[Work instruction]
Could you repeat the data word for word while skipping the pictures?

[Excerpted data]
=====

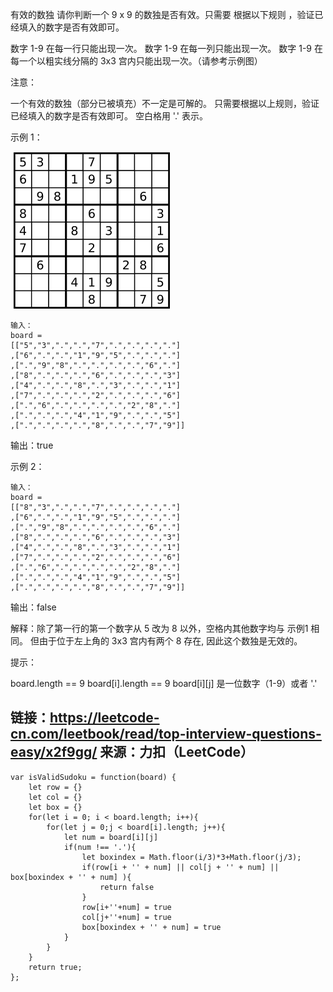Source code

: 有效的数独
请你判断一个 9 x 9 的数独是否有效。只需要 根据以下规则 ，验证已经填入的数字是否有效即可。

数字 1-9 在每一行只能出现一次。
数字 1-9 在每一列只能出现一次。
数字 1-9 在每一个以粗实线分隔的 3x3 宫内只能出现一次。（请参考示例图）


注意：

一个有效的数独（部分已被填充）不一定是可解的。
只需要根据以上规则，验证已经填入的数字是否有效即可。
空白格用 '.' 表示。

示例 1：

![img.png](img.png)



```
输入：
board =
[["5","3",".",".","7",".",".",".","."]
,["6",".",".","1","9","5",".",".","."]
,[".","9","8",".",".",".",".","6","."]
,["8",".",".",".","6",".",".",".","3"]
,["4",".",".","8",".","3",".",".","1"]
,["7",".",".",".","2",".",".",".","6"]
,[".","6",".",".",".",".","2","8","."]
,[".",".",".","4","1","9",".",".","5"]
,[".",".",".",".","8",".",".","7","9"]]
```
输出：true

示例 2：
```
输入：
board =
[["8","3",".",".","7",".",".",".","."]
,["6",".",".","1","9","5",".",".","."]
,[".","9","8",".",".",".",".","6","."]
,["8",".",".",".","6",".",".",".","3"]
,["4",".",".","8",".","3",".",".","1"]
,["7",".",".",".","2",".",".",".","6"]
,[".","6",".",".",".",".","2","8","."]
,[".",".",".","4","1","9",".",".","5"]
,[".",".",".",".","8",".",".","7","9"]]
```
输出：false

解释：除了第一行的第一个数字从 5 改为 8 以外，空格内其他数字均与 示例1 相同。 但由于位于左上角的 3x3 宫内有两个 8 存在, 因此这个数独是无效的。


提示：

board.length == 9
board[i].length == 9
board[i][j] 是一位数字（1-9）或者 '.'


链接：https://leetcode-cn.com/leetbook/read/top-interview-questions-easy/x2f9gg/
来源：力扣（LeetCode）
---

```
var isValidSudoku = function(board) {
    let row = {}
    let col = {}
    let box = {}
    for(let i = 0; i < board.length; i++){
        for(let j = 0;j < board[i].length; j++){
            let num = board[i][j]
            if(num !== '.'){
                let boxindex = Math.floor(i/3)*3+Math.floor(j/3);
                if(row[i + '' + num] || col[j + '' + num] || box[boxindex + '' + num] ){
                    return false
                }
                row[i+''+num] = true
                col[j+''+num] = true
                box[boxindex + '' + num] = true
            }
        }
    }
    return true;
};
```
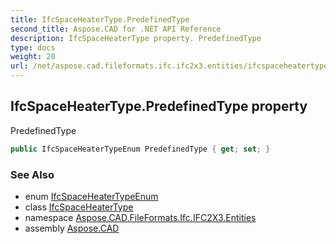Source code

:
 ```yaml
---
title: IfcSpaceHeaterType.PredefinedType
second_title: Aspose.CAD for .NET API Reference
description: IfcSpaceHeaterType property. PredefinedType
type: docs
weight: 20
url: /net/aspose.cad.fileformats.ifc.ifc2x3.entities/ifcspaceheatertype/predefinedtype/
---
```

## IfcSpaceHeaterType.PredefinedType property

PredefinedType

```csharp
public IfcSpaceHeaterTypeEnum PredefinedType { get; set; }
```

### See Also

* enum [IfcSpaceHeaterTypeEnum](../../../aspose.cad.fileformats.ifc.ifc2x3.types/ifcspaceheatertypeenum/)
* class [IfcSpaceHeaterType](../)
* namespace [Aspose.CAD.FileFormats.Ifc.IFC2X3.Entities](../../ifcspaceheatertype/)
* assembly [Aspose.CAD](../../../)


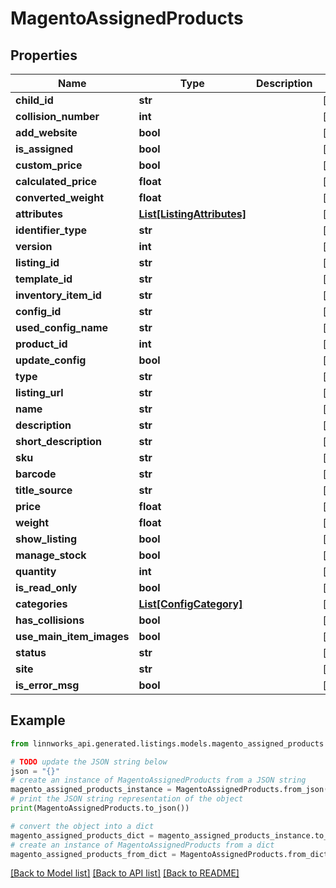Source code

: # MagentoAssignedProducts


## Properties

Name | Type | Description | Notes
------------ | ------------- | ------------- | -------------
**child_id** | **str** |  | [optional] 
**collision_number** | **int** |  | [optional] 
**add_website** | **bool** |  | [optional] 
**is_assigned** | **bool** |  | [optional] 
**custom_price** | **bool** |  | [optional] 
**calculated_price** | **float** |  | [optional] 
**converted_weight** | **float** |  | [optional] 
**attributes** | [**List[ListingAttributes]**](ListingAttributes.md) |  | [optional] 
**identifier_type** | **str** |  | [optional] 
**version** | **int** |  | [optional] 
**listing_id** | **str** |  | [optional] 
**template_id** | **str** |  | [optional] 
**inventory_item_id** | **str** |  | [optional] 
**config_id** | **str** |  | [optional] 
**used_config_name** | **str** |  | [optional] 
**product_id** | **int** |  | [optional] 
**update_config** | **bool** |  | [optional] 
**type** | **str** |  | [optional] 
**listing_url** | **str** |  | [optional] 
**name** | **str** |  | [optional] 
**description** | **str** |  | [optional] 
**short_description** | **str** |  | [optional] 
**sku** | **str** |  | [optional] 
**barcode** | **str** |  | [optional] 
**title_source** | **str** |  | [optional] 
**price** | **float** |  | [optional] 
**weight** | **float** |  | [optional] 
**show_listing** | **bool** |  | [optional] 
**manage_stock** | **bool** |  | [optional] 
**quantity** | **int** |  | [optional] 
**is_read_only** | **bool** |  | [optional] 
**categories** | [**List[ConfigCategory]**](ConfigCategory.md) |  | [optional] 
**has_collisions** | **bool** |  | [optional] 
**use_main_item_images** | **bool** |  | [optional] 
**status** | **str** |  | [optional] 
**site** | **str** |  | [optional] 
**is_error_msg** | **bool** |  | [optional] 

## Example

```python
from linnworks_api.generated.listings.models.magento_assigned_products import MagentoAssignedProducts

# TODO update the JSON string below
json = "{}"
# create an instance of MagentoAssignedProducts from a JSON string
magento_assigned_products_instance = MagentoAssignedProducts.from_json(json)
# print the JSON string representation of the object
print(MagentoAssignedProducts.to_json())

# convert the object into a dict
magento_assigned_products_dict = magento_assigned_products_instance.to_dict()
# create an instance of MagentoAssignedProducts from a dict
magento_assigned_products_from_dict = MagentoAssignedProducts.from_dict(magento_assigned_products_dict)
```
[[Back to Model list]](../README.md#documentation-for-models) [[Back to API list]](../README.md#documentation-for-api-endpoints) [[Back to README]](../README.md)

=====

[Result below]
Source code

: 有效的数独
请你判断一个 9 x 9 的数独是否有效。只需要 根据以下规则 ，验证已经填入的数字是否有效即可。

数字 1-9 在每一行只能出现一次。
数字 1-9 在每一列只能出现一次。
数字 1-9 在每一个以粗实线分隔的 3x3 宫内只能出现一次。（请参考示例图）


注意：

一个有效的数独（部分已被填充）不一定是可解的。
只需要根据以上规则，验证已经填入的数字是否有效即可。
空白格用 '.' 表示。

示例 1：

![img.png](img.png)



```
输入：
board =
[["5","3",".",".","7",".",".",".","."]
,["6",".",".","1","9","5",".",".","."]
,[".","9","8",".",".",".",".","6","."]
,["8",".",".",".","6",".",".",".","3"]
,["4",".",".","8",".","3",".",".","1"]
,["7",".",".",".","2",".",".",".","6"]
,[".","6",".",".",".",".","2","8","."]
,[".",".",".","4","1","9",".",".","5"]
,[".",".",".",".","8",".",".","7","9"]]
```
输出：true

示例 2：
```
输入：
board =
[["8","3",".",".","7",".",".",".","."]
,["6",".",".","1","9","5",".",".","."]
,[".","9","8",".",".",".",".","6","."]
,["8",".",".",".","6",".",".",".","3"]
,["4",".",".","8",".","3",".",".","1"]
,["7",".",".",".","2",".",".",".","6"]
,[".","6",".",".",".",".","2","8","."]
,[".",".",".","4","1","9",".",".","5"]
,[".",".",".",".","8",".",".","7","9"]]
```
输出：false

解释：除了第一行的第一个数字从 5 改为 8 以外，空格内其他数字均与 示例1 相同。 但由于位于左上角的 3x3 宫内有两个 8 存在, 因此这个数独是无效的。


提示：

board.length == 9
board[i].length == 9
board[i][j] 是一位数字（1-9）或者 '.'


链接：https://leetcode-cn.com/leetbook/read/top-interview-questions-easy/x2f9gg/
来源：力扣（LeetCode）
---

```
var isValidSudoku = function(board) {
    let row = {}
    let col = {}
    let box = {}
    for(let i = 0; i < board.length; i++){
        for(let j = 0;j < board[i].length; j++){
            let num = board[i][j]
            if(num !== '.'){
                let boxindex = Math.floor(i/3)*3+Math.floor(j/3);
                if(row[i + '' + num] || col[j + '' + num] || box[boxindex + '' + num] ){
                    return false
                }
                row[i+''+num] = true
                col[j+''+num] = true
                box[boxindex + '' + num] = true
            }
        }
    }
    return true;
};
```
Source code

:
 ```yaml
---
title: IfcSpaceHeaterType.PredefinedType
second_title: Aspose.CAD for .NET API Reference
description: IfcSpaceHeaterType property. PredefinedType
type: docs
weight: 20
url: /net/aspose.cad.fileformats.ifc.ifc2x3.entities/ifcspaceheatertype/predefinedtype/
---
```

## IfcSpaceHeaterType.PredefinedType property

PredefinedType

```csharp
public IfcSpaceHeaterTypeEnum PredefinedType { get; set; }
```

### See Also

* enum [IfcSpaceHeaterTypeEnum](../../../aspose.cad.fileformats.ifc.ifc2x3.types/ifcspaceheatertypeenum/)
* class [IfcSpaceHeaterType](../)
* namespace [Aspose.CAD.FileFormats.Ifc.IFC2X3.Entities](../../ifcspaceheatertype/)
* assembly [Aspose.CAD](../../../)


Source code

: # MagentoAssignedProducts


## Properties

Name | Type | Description | Notes
------------ | ------------- | ------------- | -------------
**child_id** | **str** |  | [optional] 
**collision_number** | **int** |  | [optional] 
**add_website** | **bool** |  | [optional] 
**is_assigned** | **bool** |  | [optional] 
**custom_price** | **bool** |  | [optional] 
**calculated_price** | **float** |  | [optional] 
**converted_weight** | **float** |  | [optional] 
**attributes** | [**List[ListingAttributes]**](ListingAttributes.md) |  | [optional] 
**identifier_type** | **str** |  | [optional] 
**version** | **int** |  | [optional] 
**listing_id** | **str** |  | [optional] 
**template_id** | **str** |  | [optional] 
**inventory_item_id** | **str** |  | [optional] 
**config_id** | **str** |  | [optional] 
**used_config_name** | **str** |  | [optional] 
**product_id** | **int** |  | [optional] 
**update_config** | **bool** |  | [optional] 
**type** | **str** |  | [optional] 
**listing_url** | **str** |  | [optional] 
**name** | **str** |  | [optional] 
**description** | **str** |  | [optional] 
**short_description** | **str** |  | [optional] 
**sku** | **str** |  | [optional] 
**barcode** | **str** |  | [optional] 
**title_source** | **str** |  | [optional] 
**price** | **float** |  | [optional] 
**weight** | **float** |  | [optional] 
**show_listing** | **bool** |  | [optional] 
**manage_stock** | **bool** |  | [optional] 
**quantity** | **int** |  | [optional] 
**is_read_only** | **bool** |  | [optional] 
**categories** | [**List[ConfigCategory]**](ConfigCategory.md) |  | [optional] 
**has_collisions** | **bool** |  | [optional] 
**use_main_item_images** | **bool** |  | [optional] 
**status** | **str** |  | [optional] 
**site** | **str** |  | [optional] 
**is_error_msg** | **bool** |  | [optional] 

## Example

```python
from linnworks_api.generated.listings.models.magento_assigned_products import MagentoAssignedProducts

# TODO update the JSON string below
json = "{}"
# create an instance of MagentoAssignedProducts from a JSON string
magento_assigned_products_instance = MagentoAssignedProducts.from_json(json)
# print the JSON string representation of the object
print(MagentoAssignedProducts.to_json())

# convert the object into a dict
magento_assigned_products_dict = magento_assigned_products_instance.to_dict()
# create an instance of MagentoAssignedProducts from a dict
magento_assigned_products_from_dict = MagentoAssignedProducts.from_dict(magento_assigned_products_dict)
```
[[Back to Model list]](../README.md#documentation-for-models) [[Back to API list]](../README.md#documentation-for-api-endpoints) [[Back to README]](../README.md)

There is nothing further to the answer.